About this task: Whenever the string "Spektrum" turns up in a line of the data below, copy that line.

Saved data entries
↓↓↓

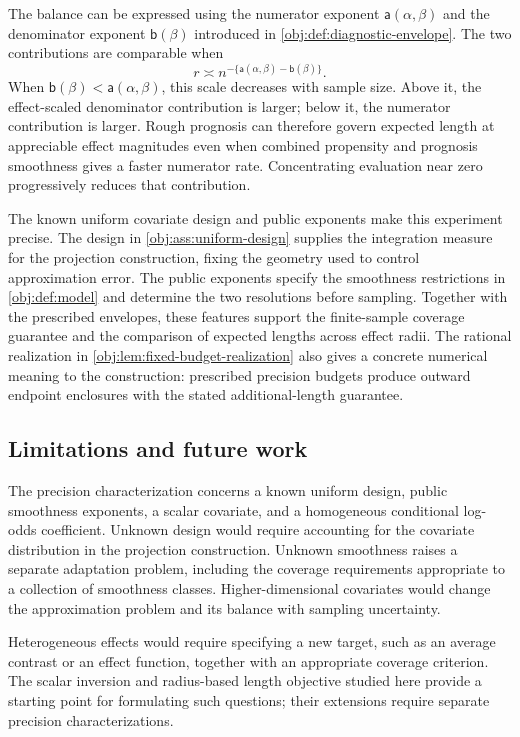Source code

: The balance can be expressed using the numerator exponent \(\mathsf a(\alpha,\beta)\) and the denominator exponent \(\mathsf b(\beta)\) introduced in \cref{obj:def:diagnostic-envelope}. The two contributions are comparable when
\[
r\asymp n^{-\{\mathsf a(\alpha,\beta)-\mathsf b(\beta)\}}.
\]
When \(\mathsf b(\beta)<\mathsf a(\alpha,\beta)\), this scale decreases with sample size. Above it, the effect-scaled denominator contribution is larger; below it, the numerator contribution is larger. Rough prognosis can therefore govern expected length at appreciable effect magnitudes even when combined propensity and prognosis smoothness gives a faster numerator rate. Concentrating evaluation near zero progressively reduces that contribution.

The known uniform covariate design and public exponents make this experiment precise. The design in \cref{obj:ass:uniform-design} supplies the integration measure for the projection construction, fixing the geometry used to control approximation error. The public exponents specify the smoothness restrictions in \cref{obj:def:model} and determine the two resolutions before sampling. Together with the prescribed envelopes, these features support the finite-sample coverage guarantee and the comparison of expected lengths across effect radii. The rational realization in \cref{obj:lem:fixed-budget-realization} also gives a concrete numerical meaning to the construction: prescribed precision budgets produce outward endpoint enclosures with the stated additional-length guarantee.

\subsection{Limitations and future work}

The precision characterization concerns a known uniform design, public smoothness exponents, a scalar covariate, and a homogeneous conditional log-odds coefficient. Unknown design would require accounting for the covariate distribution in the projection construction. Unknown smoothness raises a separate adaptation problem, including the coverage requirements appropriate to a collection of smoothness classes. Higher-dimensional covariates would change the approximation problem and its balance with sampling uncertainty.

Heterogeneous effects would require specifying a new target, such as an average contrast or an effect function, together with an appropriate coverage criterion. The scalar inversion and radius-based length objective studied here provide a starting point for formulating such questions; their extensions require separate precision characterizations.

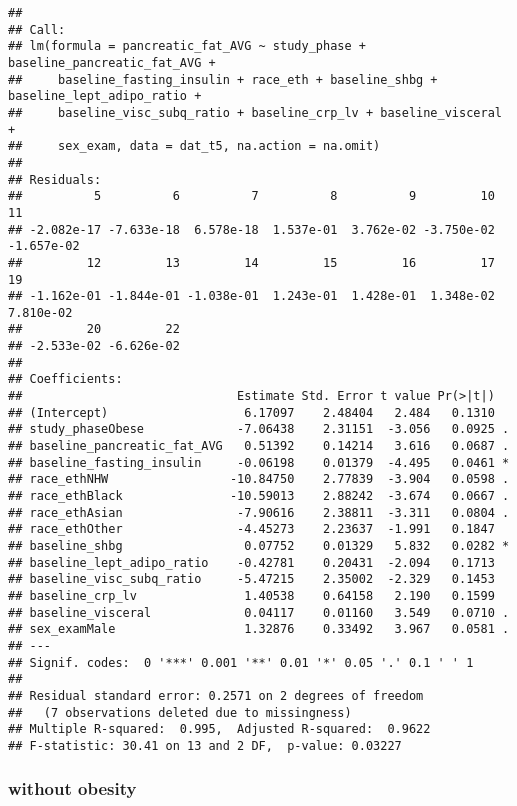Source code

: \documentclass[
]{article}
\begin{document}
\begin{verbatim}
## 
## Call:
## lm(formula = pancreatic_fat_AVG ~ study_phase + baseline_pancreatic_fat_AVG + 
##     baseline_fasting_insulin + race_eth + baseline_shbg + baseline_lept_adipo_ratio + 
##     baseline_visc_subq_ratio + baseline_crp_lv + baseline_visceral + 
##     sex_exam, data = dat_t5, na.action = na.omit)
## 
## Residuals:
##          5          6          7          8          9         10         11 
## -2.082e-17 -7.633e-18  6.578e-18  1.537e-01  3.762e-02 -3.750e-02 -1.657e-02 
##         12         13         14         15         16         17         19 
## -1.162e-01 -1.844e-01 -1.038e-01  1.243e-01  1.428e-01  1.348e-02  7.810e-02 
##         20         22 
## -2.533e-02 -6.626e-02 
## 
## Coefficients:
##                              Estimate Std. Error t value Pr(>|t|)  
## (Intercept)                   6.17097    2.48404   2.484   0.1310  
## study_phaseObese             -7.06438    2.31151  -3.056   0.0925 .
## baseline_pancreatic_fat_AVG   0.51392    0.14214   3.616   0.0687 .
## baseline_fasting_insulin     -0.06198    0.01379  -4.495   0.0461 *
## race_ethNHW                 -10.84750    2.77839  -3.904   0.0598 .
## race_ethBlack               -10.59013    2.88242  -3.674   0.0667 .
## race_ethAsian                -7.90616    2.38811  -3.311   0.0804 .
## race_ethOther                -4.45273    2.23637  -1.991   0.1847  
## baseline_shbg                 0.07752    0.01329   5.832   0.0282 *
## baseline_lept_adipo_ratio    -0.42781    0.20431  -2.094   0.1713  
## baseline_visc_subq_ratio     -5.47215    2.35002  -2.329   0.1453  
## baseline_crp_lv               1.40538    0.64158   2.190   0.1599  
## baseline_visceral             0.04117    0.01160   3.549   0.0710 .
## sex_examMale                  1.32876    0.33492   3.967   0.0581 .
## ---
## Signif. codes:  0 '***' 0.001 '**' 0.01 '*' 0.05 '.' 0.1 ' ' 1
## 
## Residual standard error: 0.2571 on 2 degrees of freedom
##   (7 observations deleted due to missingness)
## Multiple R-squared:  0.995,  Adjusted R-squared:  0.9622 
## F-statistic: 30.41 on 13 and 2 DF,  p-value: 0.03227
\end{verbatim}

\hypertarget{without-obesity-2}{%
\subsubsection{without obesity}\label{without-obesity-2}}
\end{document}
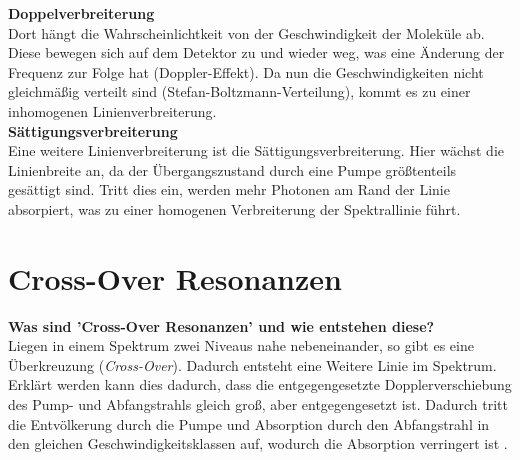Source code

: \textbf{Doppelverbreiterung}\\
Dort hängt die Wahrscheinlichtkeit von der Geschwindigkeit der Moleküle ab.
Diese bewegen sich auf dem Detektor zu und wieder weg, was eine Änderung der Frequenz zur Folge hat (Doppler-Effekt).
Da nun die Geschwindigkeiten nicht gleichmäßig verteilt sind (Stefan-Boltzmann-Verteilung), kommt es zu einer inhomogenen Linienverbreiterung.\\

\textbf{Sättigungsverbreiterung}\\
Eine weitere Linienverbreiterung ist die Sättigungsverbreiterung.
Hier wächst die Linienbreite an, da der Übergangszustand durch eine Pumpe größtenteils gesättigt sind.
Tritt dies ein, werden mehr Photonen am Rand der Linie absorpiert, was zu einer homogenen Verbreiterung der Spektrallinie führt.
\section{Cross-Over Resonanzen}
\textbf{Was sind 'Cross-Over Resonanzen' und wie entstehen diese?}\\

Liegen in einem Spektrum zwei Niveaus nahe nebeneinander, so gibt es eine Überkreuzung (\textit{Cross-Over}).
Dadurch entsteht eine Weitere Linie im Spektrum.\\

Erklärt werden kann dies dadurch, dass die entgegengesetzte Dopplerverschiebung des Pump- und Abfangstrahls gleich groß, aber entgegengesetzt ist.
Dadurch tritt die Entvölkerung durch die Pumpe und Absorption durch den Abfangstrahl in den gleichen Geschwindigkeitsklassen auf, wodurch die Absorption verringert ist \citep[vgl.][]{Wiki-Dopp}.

↑↑↑

Result of the exercise:
Liegen in einem Spektrum zwei Niveaus nahe nebeneinander, so gibt es eine Überkreuzung (\textit{Cross-Over}).
Dadurch entsteht eine Weitere Linie im Spektrum.\\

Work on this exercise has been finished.